Sonetos e canções 23/01/2018 - 11:40
Ruy Espinheira Filho
Soneto de uma presença
Ah! Um urubu pousou na minha sorte!
Augusto dos Anjos em “Budismo moderno”.
Eis súbito sentimento
que se abre em mim e me afeta
como o urubu que pousou
na sorte de um grande poeta.
Sinistra presença vinda
de abismos, como uma seta
na alma, como o urubu
sobre a sorte do poeta.
Dor, angústia, assombração!
Inverno no coração!
A vida em noite completa...
Vento mau que em mim baixou,
como o urubu que pousou
na sorte de um grande poeta.
Canção da mais longa história de amor
Na estrela do final da madrugada
esperava por ele a Grande Amada.
E ele se foi, de alma iluminada,
no bergantim primeiro da alvorada.
Que naufragou, perdido da apagada
estrela do final da madrugada...
Soneto de certa lembrança
O que lembro de ti era uma vez.
Como um rio, um jardim, uma cidade,
luares pungentes e a suavidade
de manhãs semelhantes à tua tez
de rosto infante. Tudo o que se fez
(tão diferente desta opacidade),
vinha sempre em serena claridade.
(Como Musa baixando em mim, talvez.)
O que lembro de ti é como um rio,
sonhos, jardim, manhãs, mas como ainda
uma voz a chorar a linda Inês...
Depois, apenas, como um gesto frio,
última cor do céu na tarde finda...
Assim lembro de ti. E era uma vez.
Brindisi
Chegamos a uma Brindisi deserta,
hora sagrada da sesta.
Setembro de 2010.
Não dormiremos, vamos pegar um navio
para a Grécia.
Tivéssemos chegado um pouco antes, receberíamos
Publius Vergilius Maro,
que na frota de Augusto vinha
de Atenas.
Sim, grande pena o nosso atraso.
Imperdoável.
A sesta fora certamente respeitada,
mas, ao avançar da tarde,
delírio de todos para receber
o imperador.
E então ninguém dormiu mais
por muito tempo.
Publius Vergilius Maro, já noite,
debateu-se em sonhos febris.
Sobretudo, havia o poema
na alma...
Chegando um pouco antes, sim,
o teríamos recebido
e homenageado.
Mas pelo menos estávamos indo
à Atenas que ele tanto amava,
a última cidade de que partira, como se partisse
da vida.
Então, finalmente, embarcamos.
E, como os atrasos são apenas
dos mortais,
eis que Publius Vergilius Maro
seguia conosco,
com o seu Destino de estar sempre presente
e cintilante, após
descer,
depois dos sonhos febris,
a um plácido e profundo sono rumo
aos deuses,
naquele festivo setembro de
19 a.C.
Canção encantada
A canção que te escrevi
está num livro encantada.
Nos versos que te escrevi,
recolhida a melodia
que um dia roubei de ti,
nessa página fechada
onde rebrilha o que vi
em teus olhos de alvorada
de que nunca me perdi,
é que ela espera, encantada.
A canção de ti roubada,
sempre a ouvirei, como a ouvi
no momento em que te vi,
com toda a alma alumbrada.
Sim, num livro que escrevi
jaz essa Canção da Amada,
aguardando que a libertes
com a tua alma encantada...
Uma canção de chegada
Para Cida Barral, que me presenteou com
uma bela figura do mais ilustre dos fidalgos.
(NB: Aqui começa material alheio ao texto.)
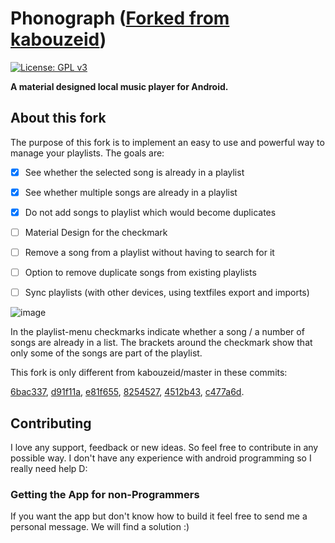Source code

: # Phonograph ([Forked from kabouzeid](https://github.com/kabouzeid/Phonograph))

[![License: GPL v3](https://img.shields.io/badge/License-GPL%20v3-blue.svg)](https://github.com/kabouzeid/Phonograph/blob/master/LICENSE.txt)

**A material designed local music player for Android.**

## About this fork
The purpose of this fork is to implement an easy to use and powerful way to manage your playlists. The goals are:
- [x] See whether the selected song is already in a playlist
- [x] See whether multiple songs are already in a playlist
- [x] Do not add songs to playlist which would become duplicates
- [ ] Material Design for the checkmark
- [ ] Remove a song from a playlist without having to search for it
- [ ] Option to remove duplicate songs from existing playlists
- [ ] Sync playlists (with other devices, using textfiles export and imports)


![image](https://user-images.githubusercontent.com/33571916/52509049-01e1c300-2bf7-11e9-979a-8cf872436ec2.png)

In the playlist-menu checkmarks indicate whether a song / a number of songs are already in a list.
The brackets around the checkmark show that only some of the songs are part of the playlist.

This fork is only different from kabouzeid/master in these commits: 

[6bac337](https://github.com/Sogolumbo/Phonograph/commit/6bac3379636d97a68f50ebb1672654ef1aa310fb),
[d91f11a](https://github.com/Sogolumbo/Phonograph/commit/d91f11ad068192806979da79a0d089835d574524),
[e81f655](https://github.com/Sogolumbo/Phonograph/commit/e81f655c802bb2953d6e6d093cc3a1c774b897c4),
[8254527](https://github.com/Sogolumbo/Phonograph/commit/8254527339ba7e8acd5cc522b34e3ee724ba9b5a),
[4512b43](https://github.com/Sogolumbo/Phonograph/commit/4512b43529231a57636b7d62fcbade9fb81329b9),
[c477a6d](https://github.com/Sogolumbo/Phonograph/commit/c477a6db7713f73f4252040eb4990b3ff97d9595).

## Contributing
I love any support, feedback or new ideas. So feel free to contribute in any possible way. I don't have any experience with android programming so I really need help D:

### Getting the App for non-Programmers
If you want the app but don't know how to build it feel free to send me a personal message. We will find a solution :)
Este é o resumo: alguns sonhos dispersos
no pó da estrada e em pétalas de versos.
E eis Dom Quixote, que ainda mais alinha
o nobre porte sobre a escrivaninha
(onde chegou por artes de uma amiga
capaz de feitos de magia antiga),
e então, solene, diz que a vida é vento
que sopra sobre nós por um momento;
só nos consola, pois nada perdura,
beber do vinho da Alta Loucura.
Grande Quixote. A tão sábia lição
traz acalanto ao meu coração.
Foi-se a tristeza. Bebo o vinho bom
da Alta Loucura e me ilumino com
a biblioteca que ainda me lê
e esta velha saudade de você.
Ruy Espinheira Filho é poeta, romancista, professor, cronista e jornalista. Tem mais 20 livros publicados, entre eles As sombras luminosas, Elegia de agosto, Memória da chuva, Sob o céu de Samarcanda e Um rio corre na Lua.